Brexit Britain's Best Pitch to Investors? Italy
(Bloomberg Opinion) -- British Prime Minister Theresa May is struggling to devise a plan for Brexit that can win both parliamentary support and European Union agreement. Investors are looking on with barely concealed dismay.
U.K. stock indexes are up in absolute terms -- but relative to other markets, London-listed shares have performed poorly once the falling pound is taken into account. A dollar-based investor has seen U.K. stocks underperform European stocks, which in turn have lagged the U.S. market since the Brexit referendum.
Fund flows tell the same story. Since the 2016 referendum, U.K.-focused investment funds have suffered net outflows of 5.3 percent, against 3.2 percent for European funds, and double-digit inflows for Japanese and emerging-market funds, according to data compiled by Bank of America Merrill Lynch. Net flows into U.S. funds are broadly flat.
Now look at recent takeovers. Few foreign bidders have taken advantage of sterling's weakness to buy U.K. companies. The bids for chip designer Arm Holdings and broadcaster Sky Plc in 2016 were helped, but not driven, by currency.
The deals that have happened show a polarization. On the one hand, companies with very international businesses that happen to be listed in the U.K. — drugmaker Shire Plc, Nex Group Plc, Fidessa Group Plc, and satellite operator Inmarsat Plc — have attracted interest from overseas buyers.
On the other, companies that rely on the U.K. for their income are huddling together to weather the economic storms ahead — witness CYBG Plc's tilt at Virgin Money Holdings U.K. Plc, or J Sainsbury Plc's "merger" with Asda. In the latter, Walmart Inc. appears to be beating a retreat from the U.K. to the extent that it swaps control of Asda for a minority stake in the combination.
Deals at the sharp end of the economy — think shopping malls — have foundered. Paris-based Klepierre SA tried to buy Hammerson Plc, which operates shopping malls across Britain, and got whacked by its shareholders before it could formalize a bid.

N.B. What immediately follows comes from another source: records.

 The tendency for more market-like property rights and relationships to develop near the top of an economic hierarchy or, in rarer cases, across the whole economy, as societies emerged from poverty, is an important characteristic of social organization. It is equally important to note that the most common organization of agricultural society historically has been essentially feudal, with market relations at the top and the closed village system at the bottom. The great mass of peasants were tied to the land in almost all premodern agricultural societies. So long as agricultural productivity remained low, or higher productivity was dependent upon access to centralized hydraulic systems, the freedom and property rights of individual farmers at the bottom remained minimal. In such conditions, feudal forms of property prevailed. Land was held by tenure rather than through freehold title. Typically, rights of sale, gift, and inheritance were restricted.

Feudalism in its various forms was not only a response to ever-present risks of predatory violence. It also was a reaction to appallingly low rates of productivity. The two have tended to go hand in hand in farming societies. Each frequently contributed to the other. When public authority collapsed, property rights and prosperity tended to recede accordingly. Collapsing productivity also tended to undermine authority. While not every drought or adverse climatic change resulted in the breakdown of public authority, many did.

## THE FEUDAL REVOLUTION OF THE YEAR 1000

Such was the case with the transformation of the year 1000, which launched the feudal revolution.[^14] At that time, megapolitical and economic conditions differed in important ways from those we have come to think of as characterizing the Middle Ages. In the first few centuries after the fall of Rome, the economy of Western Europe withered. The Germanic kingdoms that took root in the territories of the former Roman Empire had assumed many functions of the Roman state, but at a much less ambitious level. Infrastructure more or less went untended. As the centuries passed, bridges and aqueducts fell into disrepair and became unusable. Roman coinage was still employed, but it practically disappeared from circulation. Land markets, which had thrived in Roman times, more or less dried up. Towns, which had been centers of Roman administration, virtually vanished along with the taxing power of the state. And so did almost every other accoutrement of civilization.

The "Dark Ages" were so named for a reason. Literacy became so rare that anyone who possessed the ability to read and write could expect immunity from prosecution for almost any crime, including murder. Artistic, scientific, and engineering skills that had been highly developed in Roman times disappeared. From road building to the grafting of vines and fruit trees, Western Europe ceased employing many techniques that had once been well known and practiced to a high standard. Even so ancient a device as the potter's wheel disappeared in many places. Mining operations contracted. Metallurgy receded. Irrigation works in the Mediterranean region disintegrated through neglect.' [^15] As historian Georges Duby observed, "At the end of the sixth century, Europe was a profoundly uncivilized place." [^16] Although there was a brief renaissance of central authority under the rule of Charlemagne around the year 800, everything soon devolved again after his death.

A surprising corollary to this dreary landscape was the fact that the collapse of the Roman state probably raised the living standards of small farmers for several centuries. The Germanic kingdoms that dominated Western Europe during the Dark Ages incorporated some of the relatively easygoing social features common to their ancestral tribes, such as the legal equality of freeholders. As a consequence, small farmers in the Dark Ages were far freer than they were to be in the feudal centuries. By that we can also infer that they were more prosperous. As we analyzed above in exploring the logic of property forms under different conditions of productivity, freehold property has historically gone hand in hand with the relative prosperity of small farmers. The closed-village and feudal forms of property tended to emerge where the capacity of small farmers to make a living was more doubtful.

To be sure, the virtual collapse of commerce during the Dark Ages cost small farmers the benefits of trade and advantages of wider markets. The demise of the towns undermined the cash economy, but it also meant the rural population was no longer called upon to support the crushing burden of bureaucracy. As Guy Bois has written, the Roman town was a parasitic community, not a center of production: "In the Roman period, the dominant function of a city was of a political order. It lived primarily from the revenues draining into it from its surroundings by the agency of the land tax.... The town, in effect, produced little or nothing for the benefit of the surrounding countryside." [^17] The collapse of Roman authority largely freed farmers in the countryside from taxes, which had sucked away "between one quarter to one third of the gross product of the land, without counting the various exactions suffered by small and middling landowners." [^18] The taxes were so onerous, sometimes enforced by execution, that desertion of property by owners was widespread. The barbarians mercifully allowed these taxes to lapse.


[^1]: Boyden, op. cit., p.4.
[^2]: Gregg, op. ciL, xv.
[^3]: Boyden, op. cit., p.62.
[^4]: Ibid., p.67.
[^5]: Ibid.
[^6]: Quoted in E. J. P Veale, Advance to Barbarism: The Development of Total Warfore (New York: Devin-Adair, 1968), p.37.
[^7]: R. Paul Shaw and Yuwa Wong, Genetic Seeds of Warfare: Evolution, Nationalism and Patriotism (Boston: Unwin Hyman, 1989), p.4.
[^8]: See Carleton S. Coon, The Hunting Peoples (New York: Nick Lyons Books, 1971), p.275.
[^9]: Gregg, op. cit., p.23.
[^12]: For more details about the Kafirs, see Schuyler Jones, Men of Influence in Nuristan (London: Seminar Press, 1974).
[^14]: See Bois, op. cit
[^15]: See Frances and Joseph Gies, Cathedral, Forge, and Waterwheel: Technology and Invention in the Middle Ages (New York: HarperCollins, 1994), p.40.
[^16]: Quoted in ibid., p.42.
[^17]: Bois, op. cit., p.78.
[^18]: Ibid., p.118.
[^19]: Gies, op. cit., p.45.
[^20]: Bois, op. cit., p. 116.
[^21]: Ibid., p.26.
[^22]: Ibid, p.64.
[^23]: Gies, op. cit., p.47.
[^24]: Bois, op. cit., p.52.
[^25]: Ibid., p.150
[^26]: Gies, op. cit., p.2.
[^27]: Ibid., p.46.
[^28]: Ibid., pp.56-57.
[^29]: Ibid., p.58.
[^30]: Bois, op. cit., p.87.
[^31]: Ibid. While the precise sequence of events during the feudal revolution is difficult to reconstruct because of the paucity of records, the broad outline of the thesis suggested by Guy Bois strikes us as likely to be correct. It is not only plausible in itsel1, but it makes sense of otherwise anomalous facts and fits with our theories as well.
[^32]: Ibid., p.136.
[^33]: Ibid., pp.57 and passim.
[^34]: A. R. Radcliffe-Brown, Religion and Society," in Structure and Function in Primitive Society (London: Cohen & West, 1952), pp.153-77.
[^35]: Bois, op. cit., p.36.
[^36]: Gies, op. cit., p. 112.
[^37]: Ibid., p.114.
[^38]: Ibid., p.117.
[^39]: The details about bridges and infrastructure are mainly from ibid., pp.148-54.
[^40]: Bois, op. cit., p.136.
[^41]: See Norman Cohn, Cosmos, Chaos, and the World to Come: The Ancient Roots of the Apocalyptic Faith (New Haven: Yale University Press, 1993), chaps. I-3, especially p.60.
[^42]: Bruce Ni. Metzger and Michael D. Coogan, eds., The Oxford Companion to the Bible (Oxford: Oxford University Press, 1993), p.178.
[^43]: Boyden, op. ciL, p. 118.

Betting against U.K. stocks may now be getting less attractive. Some of the hedge funds' favored short positions have proved painful this year — Ocado Plc, Next Plc and Sainsbury are up. And the valuation of London-listed companies that generate most of their revenue domestically relative to their more-internationally focused peers is at the lowest in a decade, according to recent research by strategists at UBS. That could be a trigger. Historically, domestic stocks have rallied in the following 12 months, the researchers say.
There are signs that the worm may at least be twitching. European-focused funds have seen slightly higher net outflows this year than British funds. That may just be the attraction of the more commodities- and financials-focused FTSE-100 as the global economy improves and rates rise. But it's also probably got a lot to do with recent political turmoil in Italy.
Being slightly more stable than Italy. It’s hardly the greatest advertisement for Britain’s attractiveness as an investment destination.